Un clásico dentro de la literatura y la filosofía. También, es uno de los primeros libros en la historia, de los que te enseñan a filosofar, que, si es que no saben, existe el arte de filosofar en este libro. Además, se dice que la filosofía nunca está con la verdad o con la mentira, más bien, está en un punto medio de las dos anteriores, es decir, que el arte de filosofar trata en saber opinar y dar argumentos concisos a tu opinión.
También tenemos la pequeña historia que cuentan sobre la cueva y los esclavos, historia que, al paso del tiempo, ha tenido deformaciones en su escritura y narración, por lo que, si no conocen esta historia o ya la conocían, sin embargo si quieren saber cómo se da la verdadera, les recomiendo que lean este bello libro.
Para mí, la república es una utopía que es imposible crear en nuestras fechas, a lo mejor y cuando fue escrita, sí hubieran podido hacer el intento y averiguar si el comportamiento humano lo hubiera dejado. Digo esto porque, en mi opinión, el ser humano es un ser inmenso que nunca se llegará a conocer a la perfección, por lo cual nos lleva a virtudes o maldades, entonces no puedes aplicar unos principios «generales» para formar la república porque no sabrás cómo van a reaccionar con ello, es decir, no eres vidente. Por eso y más, pienso que nunca se podría llegar a ser completamente la república de Platón. Y bueno, entre mis dudas, según el libro lo dijo Sócrates y Platón sólo lo escribía, cosa que confunde mucho saber quién escribió qué o de quién es el libro realmente. Sin embargo, en general, el libro es muy bueno y siento que si estás interesado por la filosofía, puedes empezar con este libro, lo recomiendo.
Frases para que te animes a leer este bello libro:
- Sócrates: Nosotros decimos también que si hay algún hombre que pueda estar satisfecho consigo mismo y no necesite de los demás hombres para ser feliz, éste sobre todo es el sabio.
Adimanto: No hay cosa más cierta.
Sócrates: Luego para él no será una desgracia perder un hijo, un hermano, las riquezas o algún otro bien de esta naturaleza.
Adimanto: En efecto que no.
Sócrates: Luego, cuando le acaeciere semejante accidente, no se afligirá y lo sufrirá con toda la paciencia posible. - Sócrates: Al modo, pues, que la ciencia tiene por objeto el ser, y la ignorancia de necesidad el no ser, es menester buscar, para lo que ocupa el medio entre el ser y el no ser, un modo de conocerlo que sea medio entre la ciencia y la ignorancia, caso que hay alguno.

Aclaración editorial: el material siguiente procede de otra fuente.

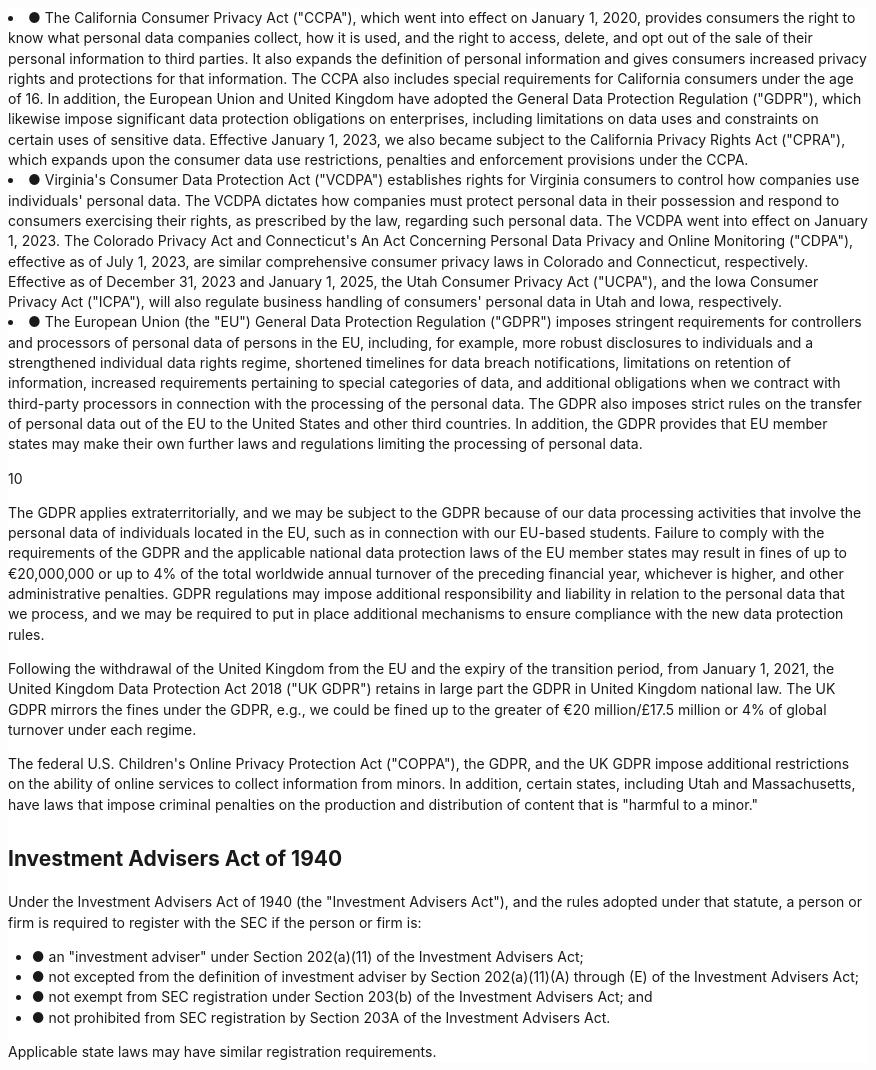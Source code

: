 <li>● The California Consumer Privacy Act ("CCPA"), which went into effect on January 1, 2020, provides consumers the right to know what personal data companies collect, how it is used, and the right to access, delete, and opt out of the sale of their personal information to third parties. It also expands the definition of personal information and gives consumers increased privacy rights and protections for that information. The CCPA also includes special requirements for California consumers under the age of 16. In addition, the European Union and United Kingdom have adopted the General Data Protection Regulation ("GDPR"), which likewise impose significant data protection obligations on enterprises, including limitations on data uses and constraints on certain uses of sensitive data. Effective January 1, 2023, we also became subject to the California Privacy Rights Act ("CPRA"), which expands upon the consumer data use restrictions, penalties and enforcement provisions under the CCPA.</li>
<li>● Virginia's Consumer Data Protection Act ("VCDPA") establishes rights for Virginia consumers to control how companies use individuals' personal data. The VCDPA dictates how companies must protect personal data in their possession and respond to consumers exercising their rights, as prescribed by the law, regarding such personal data. The VCDPA went into effect on January 1, 2023. The Colorado Privacy Act and Connecticut's An Act Concerning Personal Data Privacy and Online Monitoring ("CDPA"), effective as of July 1, 2023, are similar comprehensive consumer privacy laws in Colorado and Connecticut, respectively. Effective as of December 31, 2023 and January 1, 2025, the Utah Consumer Privacy Act ("UCPA"), and the Iowa Consumer Privacy Act ("ICPA"), will also regulate business handling of consumers' personal data in Utah and Iowa, respectively.</li>
<li>● The European Union (the "EU") General Data Protection Regulation ("GDPR") imposes stringent requirements for controllers and processors of personal data of persons in the EU, including, for example, more robust disclosures to individuals and a strengthened individual data rights regime, shortened timelines for data breach notifications, limitations on retention of information, increased requirements pertaining to special categories of data, and additional obligations when we contract with third-party processors in connection with the processing of the personal data. The GDPR also imposes strict rules on the transfer of personal data out of the EU to the United States and other third countries. In addition, the GDPR provides that EU member states may make their own further laws and regulations limiting the processing of personal data.</li>
</ul>
<p>10</p>
<p>The GDPR applies extraterritorially, and we may be subject to the GDPR because of our data processing activities that involve the personal data of individuals located in the EU, such as in connection with our EU-based students. Failure to comply with the requirements of the GDPR and the applicable national data protection laws of the EU member states may result in fines of up to €20,000,000 or up to 4% of the total worldwide annual turnover of the preceding financial year, whichever is higher, and other administrative penalties. GDPR regulations may impose additional responsibility and liability in relation to the personal data that we process, and we may be required to put in place additional mechanisms to ensure compliance with the new data protection rules.</p>
<p>Following the withdrawal of the United Kingdom from the EU and the expiry of the transition period, from January 1, 2021, the United Kingdom Data Protection Act 2018 ("UK GDPR") retains in large part the GDPR in United Kingdom national law. The UK GDPR mirrors the fines under the GDPR, e.g., we could be fined up to the greater of €20 million/£17.5 million or 4% of global turnover under each regime.</p>
<p>The federal U.S. Children's Online Privacy Protection Act ("COPPA"), the GDPR, and the UK GDPR impose additional restrictions on the ability of online services to collect information from minors. In addition, certain states, including Utah and Massachusetts, have laws that impose criminal penalties on the production and distribution of content that is "harmful to a minor."</p>
<h2>Investment Advisers Act of 1940</h2>
<p>Under the Investment Advisers Act of 1940 (the "Investment Advisers Act"), and the rules adopted under that statute, a person or firm is required to register with the SEC if the person or firm is:</p>
<ul>
<li>● an "investment adviser" under Section 202(a)(11) of the Investment Advisers Act;</li>
<li>● not excepted from the definition of investment adviser by Section 202(a)(11)(A) through (E) of the Investment Advisers Act;</li>
<li>● not exempt from SEC registration under Section 203(b) of the Investment Advisers Act; and</li>
<li>● not prohibited from SEC registration by Section 203A of the Investment Advisers Act.</li>
</ul>
<p>Applicable state laws may have similar registration requirements.</p>
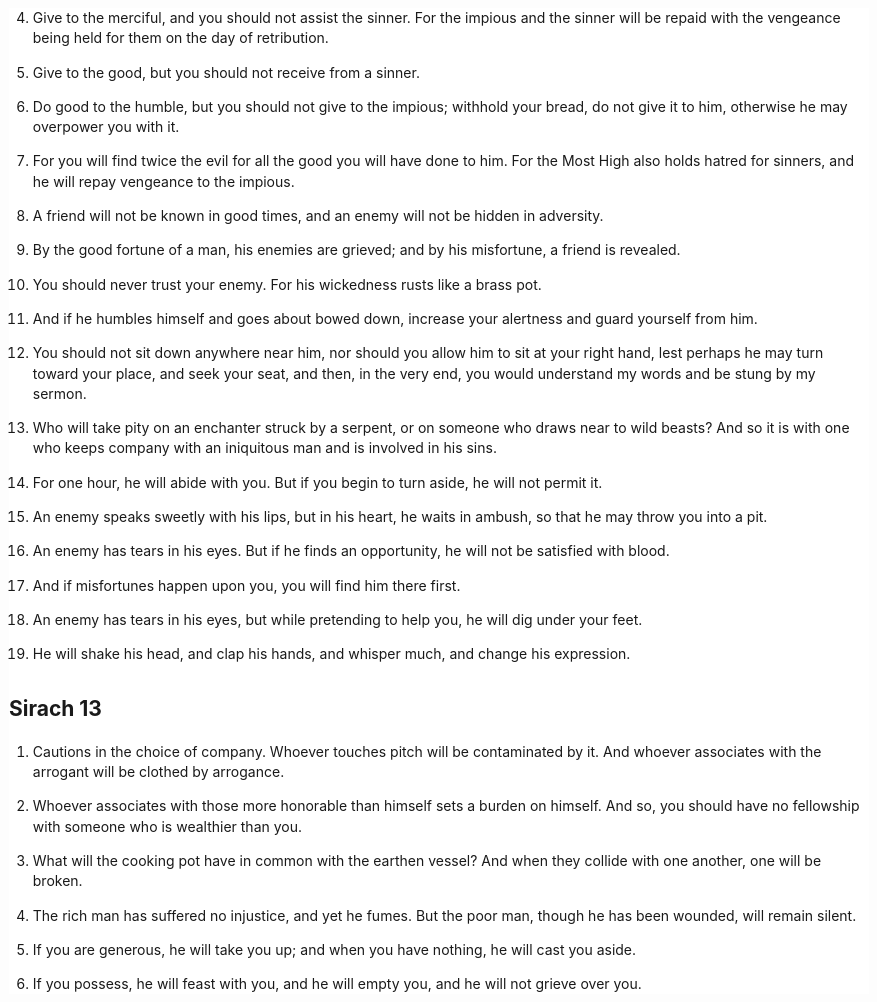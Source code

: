 4. Give to the merciful, and you should not assist the sinner. For the impious and the sinner will be repaid with the vengeance being held for them on the day of retribution.

5. Give to the good, but you should not receive from a sinner.

6. Do good to the humble, but you should not give to the impious; withhold your bread, do not give it to him, otherwise he may overpower you with it.

7. For you will find twice the evil for all the good you will have done to him. For the Most High also holds hatred for sinners, and he will repay vengeance to the impious. 

8. A friend will not be known in good times, and an enemy will not be hidden in adversity.

9. By the good fortune of a man, his enemies are grieved; and by his misfortune, a friend is revealed.

10. You should never trust your enemy. For his wickedness rusts like a brass pot.

11. And if he humbles himself and goes about bowed down, increase your alertness and guard yourself from him.

12. You should not sit down anywhere near him, nor should you allow him to sit at your right hand, lest perhaps he may turn toward your place, and seek your seat, and then, in the very end, you would understand my words and be stung by my sermon.

13. Who will take pity on an enchanter struck by a serpent, or on someone who draws near to wild beasts? And so it is with one who keeps company with an iniquitous man and is involved in his sins.

14. For one hour, he will abide with you. But if you begin to turn aside, he will not permit it.

15. An enemy speaks sweetly with his lips, but in his heart, he waits in ambush, so that he may throw you into a pit.

16. An enemy has tears in his eyes. But if he finds an opportunity, he will not be satisfied with blood.

17. And if misfortunes happen upon you, you will find him there first.

18. An enemy has tears in his eyes, but while pretending to help you, he will dig under your feet.

19. He will shake his head, and clap his hands, and whisper much, and change his expression. 

## Sirach 13

1. Cautions in the choice of company.  Whoever touches pitch will be contaminated by it. And whoever associates with the arrogant will be clothed by arrogance.

2. Whoever associates with those more honorable than himself sets a burden on himself. And so, you should have no fellowship with someone who is wealthier than you.

3. What will the cooking pot have in common with the earthen vessel? And when they collide with one another, one will be broken.

4. The rich man has suffered no injustice, and yet he fumes. But the poor man, though he has been wounded, will remain silent.

5. If you are generous, he will take you up; and when you have nothing, he will cast you aside.

6. If you possess, he will feast with you, and he will empty you, and he will not grieve over you.
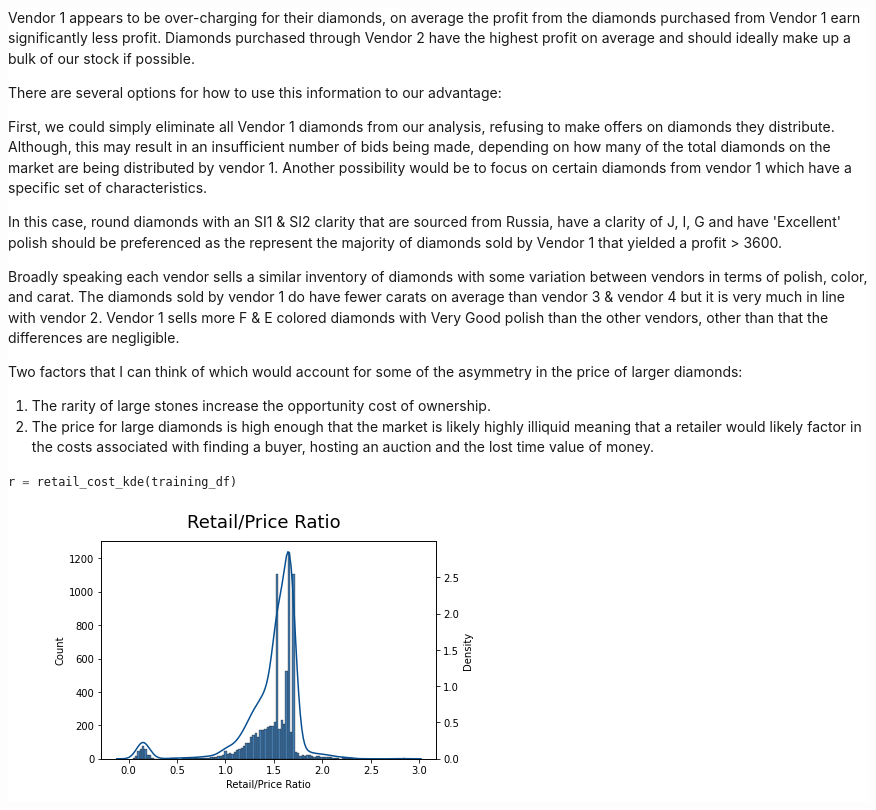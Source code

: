

Vendor 1 appears to be over-charging for their diamonds, on average the profit from the diamonds purchased from Vendor 1 earn significantly less profit. Diamonds purchased through Vendor 2 have the highest profit on average and should ideally make up a bulk of our stock if possible. 

There are several options for how to use this information to our advantage:

First, we could simply eliminate all Vendor 1 diamonds from our analysis, refusing to make offers on diamonds they distribute. Although, this may result in an insufficient number of bids being made, depending on how many of the total diamonds on the market are being distributed by vendor 1. Another possibility would be to focus on certain diamonds from vendor 1 which have a specific set of characteristics. 

In this case, round diamonds with an SI1 & SI2 clarity that are sourced from Russia, have a clarity of J, I, G and have 'Excellent' polish should be preferenced as the represent the majority of diamonds sold by Vendor 1 that yielded a profit > 3600. 
 
Broadly speaking each vendor sells a similar inventory of diamonds with some variation between vendors in terms of polish, color, and carat. The diamonds sold by vendor 1 do have fewer carats on average than vendor 3 & vendor 4 but it is very much in line with vendor 2. Vendor 1 sells more F & E colored diamonds with Very Good polish than the other vendors, other than that the differences are negligible. 


Two factors that I can think of which would account for some of the asymmetry in the price of larger diamonds:

1) The rarity of large stones increase the opportunity cost of ownership.
2) The price for large diamonds is high enough that the market is likely highly illiquid meaning that a retailer would likely factor in the costs associated with finding a buyer, hosting an auction and the lost time value of money.





```python
r = retail_cost_kde(training_df)
```

<figure>
<img src="../_includes/static/diamonds/output_10_0.png"></img>
</figure>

- Sócrates: Síguese de aquí que no es fácil que sea honrada una profesión tan excelente por aquellos que siguen un camino absolutamente opuesto. Pero las más grandes y más fuertes calumnias que la filosofía tiene que sufrir le vienen por parte de los que se dicen filósofos sin serlo. A éstos tienen en vista los enemigos de la filosofía cuando dicen lo que tú decías: que la mayor parte de sus sectarios son hombres perversos, y que los mejores de entre ellos son a lo menos enteramente inútiles. Y yo he convenido en que esta acusación estaba muy bien fundada. ¿No es así verdad?